Options available to President Joe Biden include expanding the measures announced Thursday to bar U.S. financial institutions from the secondary market for ruble-denominated bonds issued by Russian state banks, said the people, who discussed the matter on condition of anonymity.
Biden ordered the latest sanctions on Russia — including limits on buying newly issued sovereign debt — in response to allegations that Moscow was behind a hack on SolarWinds Corp. and interfered with last year’s U.S. election.
The U.S. also sanctioned a number of entities and individuals, while expelling 10 Russian diplomats working in Washington, including some intelligence officers.
Yet the moves were calibrated by the U.S. to punish the Kremlin for past misdeeds while keeping relations from deteriorating further, especially as tensions grow over a Russian military buildup near Ukraine.
Two days before announcing the sanctions, Biden offered to meet Russian President Vladimir Putin later this year, even as he warned his counterpart about a litany of transgressions.
White House communications staff didn’t immediately offer a comment.
For now, U.S. officials are waiting to see how Putin responds.

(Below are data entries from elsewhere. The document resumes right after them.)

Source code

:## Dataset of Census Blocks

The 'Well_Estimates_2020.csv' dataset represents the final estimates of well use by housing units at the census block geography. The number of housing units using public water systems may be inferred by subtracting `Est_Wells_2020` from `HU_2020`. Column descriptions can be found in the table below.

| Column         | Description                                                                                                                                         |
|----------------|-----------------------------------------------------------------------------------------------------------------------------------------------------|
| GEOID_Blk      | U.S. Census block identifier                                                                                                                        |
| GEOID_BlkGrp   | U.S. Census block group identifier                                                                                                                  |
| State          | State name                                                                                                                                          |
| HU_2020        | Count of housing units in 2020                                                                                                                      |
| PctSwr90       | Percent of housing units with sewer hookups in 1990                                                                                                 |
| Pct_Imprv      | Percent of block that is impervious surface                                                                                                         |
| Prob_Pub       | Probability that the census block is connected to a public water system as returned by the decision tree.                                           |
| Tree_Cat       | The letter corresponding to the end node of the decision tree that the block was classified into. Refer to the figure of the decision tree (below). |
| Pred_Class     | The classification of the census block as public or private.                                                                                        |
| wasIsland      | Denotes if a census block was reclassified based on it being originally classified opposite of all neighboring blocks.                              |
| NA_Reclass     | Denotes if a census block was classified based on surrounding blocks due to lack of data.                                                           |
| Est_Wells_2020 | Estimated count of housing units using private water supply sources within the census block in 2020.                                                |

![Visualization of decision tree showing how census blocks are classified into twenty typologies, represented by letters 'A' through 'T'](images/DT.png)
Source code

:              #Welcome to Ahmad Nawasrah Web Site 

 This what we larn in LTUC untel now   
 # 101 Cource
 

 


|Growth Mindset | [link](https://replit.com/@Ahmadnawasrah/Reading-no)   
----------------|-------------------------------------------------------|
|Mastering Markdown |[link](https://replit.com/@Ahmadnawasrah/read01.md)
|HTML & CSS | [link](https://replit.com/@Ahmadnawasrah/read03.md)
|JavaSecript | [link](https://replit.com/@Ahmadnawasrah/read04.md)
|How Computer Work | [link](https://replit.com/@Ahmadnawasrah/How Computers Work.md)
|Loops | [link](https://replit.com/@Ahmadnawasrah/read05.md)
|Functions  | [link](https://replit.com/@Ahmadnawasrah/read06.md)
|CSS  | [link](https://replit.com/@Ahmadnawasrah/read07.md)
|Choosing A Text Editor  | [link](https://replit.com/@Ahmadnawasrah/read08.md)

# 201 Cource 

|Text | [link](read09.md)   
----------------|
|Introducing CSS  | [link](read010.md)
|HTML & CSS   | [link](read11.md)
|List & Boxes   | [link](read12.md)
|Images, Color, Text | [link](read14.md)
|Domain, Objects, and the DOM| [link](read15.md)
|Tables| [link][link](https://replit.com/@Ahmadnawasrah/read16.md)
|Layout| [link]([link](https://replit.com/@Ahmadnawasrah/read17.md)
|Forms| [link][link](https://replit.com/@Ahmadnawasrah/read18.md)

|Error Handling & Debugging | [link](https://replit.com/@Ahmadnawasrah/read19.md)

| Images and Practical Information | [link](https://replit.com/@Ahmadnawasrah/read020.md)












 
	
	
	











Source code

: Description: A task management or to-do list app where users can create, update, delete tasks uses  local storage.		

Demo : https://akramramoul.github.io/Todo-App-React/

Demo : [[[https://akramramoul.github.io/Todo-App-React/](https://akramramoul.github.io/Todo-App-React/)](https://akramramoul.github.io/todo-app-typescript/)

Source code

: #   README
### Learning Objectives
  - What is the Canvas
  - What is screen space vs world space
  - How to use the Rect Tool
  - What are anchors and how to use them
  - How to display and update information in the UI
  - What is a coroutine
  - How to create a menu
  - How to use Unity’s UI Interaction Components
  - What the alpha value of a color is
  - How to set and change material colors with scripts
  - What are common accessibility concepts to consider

On Friday, Russia expelled 10 American diplomats and imposed sanctions on eight officials in tit-for-tat moves that stopped short of responding to U.S. restrictions on its sovereign debt.
Foreign Minister Sergei Lavrov told reporters in Moscow that Russia could take steps that harm the interests of U.S. businesses but will hold those in reserve for now.
The Biden administration is also watching global markets to see the impact of its latest measures, including on the ruble, and any shifts in foreign ownership of Russian ruble bonds, according to the people. Interest rate decisions by Russia’s central bank and capital flows will also provide important clues, they said.
The Bank of Russia’s next interest rate decision is scheduled for April 23.
Under the sanctions unveiled Thursday, the Biden administration will bar U.S. financial institutions from participating in the primary market for new debt issued by the Russian central bank, Finance Ministry and sovereign wealth fund. Those limits would take effect starting June 14.
Russian bonds fell and the ruble dropped the most since December on news of the impending penalties, but recovered their losses on Friday as investors concluded that the measures were milder than had been feared.
White House officials sought to limit the sanctions’ fallout for the U.S. and global financial system while sparing the Russian civilian population from unnecessary harm, the people said. The Biden team now hopes to begin de-escalating tensions and believe that would benefit financial markets and the Russian economy, one of the people said.
Still, U.S. officials are holding in reserve other potential escalations, including moves aimed at preventing secondary market trading in any ruble debt for the first 90 days or more after issuance, the person said.